Bu durumda mahkemece, sözleşmenin ileri etkili feshi istemi, imalat bedeli ve masraflar dışındaki tazminat ve cezai şart istemleri yönünden davanın reddi ile zamanaşımı def’inde bulunan davalılar yönünden tüm davanın reddi sonucu itibariyle doğru olduğundan davacı vekilinin aşağıdaki bendin kapsamı dışında kalan temyiz itirazları yerinde görülmemiştir.

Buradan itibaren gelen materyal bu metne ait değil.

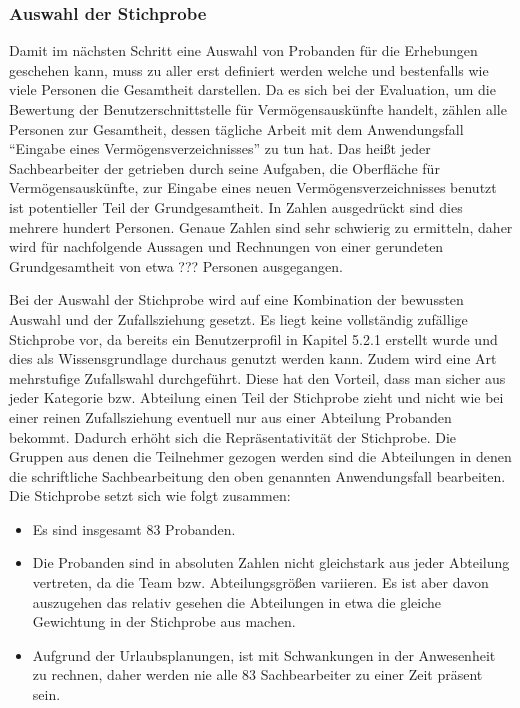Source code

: 
\subsubsection{Auswahl der Stichprobe}
Damit im nächsten Schritt eine Auswahl von Probanden für die Erhebungen geschehen kann, muss zu aller erst definiert werden welche und bestenfalls wie viele Personen die Gesamtheit darstellen. Da es sich bei der Evaluation, um die Bewertung der Benutzerschnittstelle für Vermögensauskünfte handelt, zählen alle Personen zur Gesamtheit, dessen tägliche Arbeit mit dem Anwendungsfall \enquote{Eingabe eines Vermögensverzeichnisses} zu tun hat. Das heißt jeder Sachbearbeiter der getrieben durch seine Aufgaben, die Oberfläche für Vermögensauskünfte, zur Eingabe eines neuen Vermögensverzeichnisses benutzt ist potentieller Teil der Grundgesamtheit. In Zahlen ausgedrückt sind dies mehrere hundert Personen. Genaue Zahlen sind sehr schwierig zu ermitteln, daher wird für nachfolgende Aussagen und Rechnungen von einer gerundeten Grundgesamtheit von etwa ??? Personen ausgegangen.

Bei der Auswahl der Stichprobe wird auf eine Kombination der bewussten Auswahl und der Zufallsziehung gesetzt. Es liegt keine vollständig zufällige Stichprobe vor, da bereits ein Benutzerprofil in Kapitel 5.2.1 erstellt wurde und dies als Wissensgrundlage durchaus genutzt werden kann. Zudem wird eine Art mehrstufige Zufallswahl durchgeführt. Diese hat den Vorteil, dass man sicher aus jeder Kategorie bzw. Abteilung einen Teil der Stichprobe zieht und nicht wie bei einer reinen Zufallsziehung eventuell nur aus einer Abteilung Probanden bekommt. Dadurch erhöht sich die Repräsentativität der Stichprobe. Die Gruppen aus denen die Teilnehmer gezogen werden sind die Abteilungen in denen die schriftliche Sachbearbeitung den oben genannten Anwendungsfall bearbeiten. Die Stichprobe setzt sich wie folgt zusammen:
\begin{itemize}
    \item Es sind insgesamt 83 Probanden.
    \item Die Probanden sind in absoluten Zahlen nicht gleichstark aus jeder Abteilung vertreten, da die Team bzw. Abteilungsgrößen variieren. Es ist aber davon auszugehen das relativ gesehen die Abteilungen in etwa die gleiche Gewichtung in der Stichprobe aus machen.
    \item Aufgrund der Urlaubsplanungen, ist mit Schwankungen in der Anwesenheit zu rechnen, daher werden nie alle 83 Sachbearbeiter zu einer Zeit präsent sein.
\end{itemize}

2-Davacı vekilinin zamanaşımı def’inde bulunmayan arsa maliklerinden davalı … ile bir kısım arsa maliklerinin mirasçıları olan davalılardan …, …, …, … ve … yönünden imalat bedeli ve yaptığı masraflara ilişkin temyiz itirazlarına gelince;
Az yukarıda açıklandığı üzere, kusuruyla sözleşmenin feshine neden olan davacı yüklenici, olumlu ya da olumsuz zararını isteyemez ise de, sebepsiz zenginleşme hükümlerine dayalı olarak davalı arsa sahiplerinden verdiklerini geri isteyebilir.
818 sayılı BK’nın 61/2. maddesinde (TBK 77.) bu kural “…muteber olmayan…bir sebebe istinaden ahzolunan şeyin iadesi lazımdır.” şeklinde ifade edilmiştir. Burada borç sebebi gerçekleşmediği halde, iş sahibinin malvarlığından bir zenginleşme, yüklenicinin malvarlığında ise bir azalma söz konusudur. Ancak, iş sahibinin malvarlığında bir çoğalmadan söz edilebilmesi için, yapılan işlerin onun işine yaraması gerekir.
Dosya kapsamından, inşaatın davacı yüklenici tarafından yarım bırakılan kısmı üzerine arsa maliki davalılar tarafından tamamlandığı anlaşılmış olmasına rağmen mahkemece, yüklenici tarafından yapılan imalatın ve masrafların davalı arsa sahiplerinin yararına olup olmadığı, bu imalat ve masraflar yönünden arsa sahiplerinin sebepsiz zenginleşip zenginleşmedikleri hususu araştırılmamıştır.
Bu durumda mahkemece, davalı arsa sahiplerinin ikinci yükleniciyle imzalamış oldukları arsa payı karşılığı inşaat sözleşmelerinin onaylı ve okunaklı örnekleri getirtilerek, sözleşmenin feshi yönünde ihtarname gönderen arsa sahipleri ve mirasçıları yönünden fesih ihtarının davalıya tebliğ edildiği tarih; sözleşmenin feshi yönünde ihtarname göndermeyen arsa sahipleri ve mirasçıları yönünden ise ikinci sözleşmelerin imza tarihleri itibariyle fesih iradelerinin birleştiğinin kabulüyle, davacı yüklenici tarafından yapılan imalatın arsa sahipleri yararına olup olmadığı, arsa sahipleri yararına ise fesih tarihi itibariyle mahalli piyasa rayiçlerine göre bedeli ve arsa sahipleri yararına olan masraflar belirlenerek, davalılar …, …, …, …, … ve …’nun arsa payları oranında hüküm altına alınması gerekirken, yanılgılı gerekçe ve eksik incelemeyle yazılı olduğu şekilde hüküm kurulması doğru olmamıştır.
SONUÇ :Yukarıda (1) numaralı bentte açıklanan nedenlerle, davacı vekilinin diğer temyiz itirazlarının reddine, (2) numaralı bentte açıklanan nedenlerle, davacı vekilinin davalılar …, …, …, …, … ve … yönünden imalat bedeli ve masraflara ilişkin olarak temyiz itirazlarının kabulü ile hükmün, davacı yararına BOZULMASINA, peşin alınan harcın istek halinde iadesine, kararın tebliğinden itibaren 15 gün içerisinde karar düzeltme yolu açık olmak üzere, 26.06.2015 tarihinde oybirliğiyle karar verildi.